If \(K_{c}=1\) for the equilibrium \(2 \mathrm{A}(g) \rightleftharpoons \mathrm{B}(g),\) what is the relationship between \([\mathrm{A}]\) and \([\mathrm{B}]\) at equilibrium?

Short Answer

Expert verified
The relationship between the equilibrium concentrations of A and B can be expressed as: \([B] = [A]^2\).

Step by step solution

01

Write the equilibrium expression

For the given reaction, 2 A(g) ⇌ B(g), the equilibrium constant (Kc) can be expressed in terms of the equilibrium concentrations of the reactants and products.

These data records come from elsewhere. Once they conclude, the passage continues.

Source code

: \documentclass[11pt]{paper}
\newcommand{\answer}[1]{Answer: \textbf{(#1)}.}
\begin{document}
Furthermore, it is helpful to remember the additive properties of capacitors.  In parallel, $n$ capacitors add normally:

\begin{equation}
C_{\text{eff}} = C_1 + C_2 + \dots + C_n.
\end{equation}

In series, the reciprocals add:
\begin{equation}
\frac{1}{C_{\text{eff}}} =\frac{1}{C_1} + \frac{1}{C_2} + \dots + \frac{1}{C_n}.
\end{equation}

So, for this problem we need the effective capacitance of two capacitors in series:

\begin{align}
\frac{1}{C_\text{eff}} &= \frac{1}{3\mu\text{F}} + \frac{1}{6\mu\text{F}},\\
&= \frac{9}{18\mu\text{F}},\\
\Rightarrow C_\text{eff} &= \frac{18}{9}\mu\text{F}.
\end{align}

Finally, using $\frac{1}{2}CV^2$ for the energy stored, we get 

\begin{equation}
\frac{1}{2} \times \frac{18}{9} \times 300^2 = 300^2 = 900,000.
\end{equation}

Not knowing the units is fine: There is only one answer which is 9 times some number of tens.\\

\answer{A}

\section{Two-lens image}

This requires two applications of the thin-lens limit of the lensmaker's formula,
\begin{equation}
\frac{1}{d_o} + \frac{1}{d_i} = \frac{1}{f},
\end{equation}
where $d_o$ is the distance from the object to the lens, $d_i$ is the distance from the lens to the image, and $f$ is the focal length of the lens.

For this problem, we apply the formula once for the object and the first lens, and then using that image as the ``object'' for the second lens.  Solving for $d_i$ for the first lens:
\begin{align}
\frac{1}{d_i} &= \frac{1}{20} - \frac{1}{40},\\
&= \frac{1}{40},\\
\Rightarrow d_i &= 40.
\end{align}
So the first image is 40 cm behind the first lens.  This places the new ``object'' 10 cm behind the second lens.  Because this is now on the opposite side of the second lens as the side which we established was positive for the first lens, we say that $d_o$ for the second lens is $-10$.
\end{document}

The general form of the expression for Kc is: Kc = \(\frac{[Products]}{[Reactants]}\) For this particular reaction, Kc will be: Kc = \(\frac{[B]}{[A]^2}\) We are given that Kc = 1.
02

Substitute Kc into the equilibrium expression and solve for the relationship

Now we can substitute the given Kc value (1) into the equilibrium expression: 1 = \(\frac{[B]}{[A]^2}\) To find the relationship, rearrange the equation to isolate [B] or [A] on one side. In this case, we can isolate [B]: [B] = [A]^2
03

State the relationship between [A] and [B]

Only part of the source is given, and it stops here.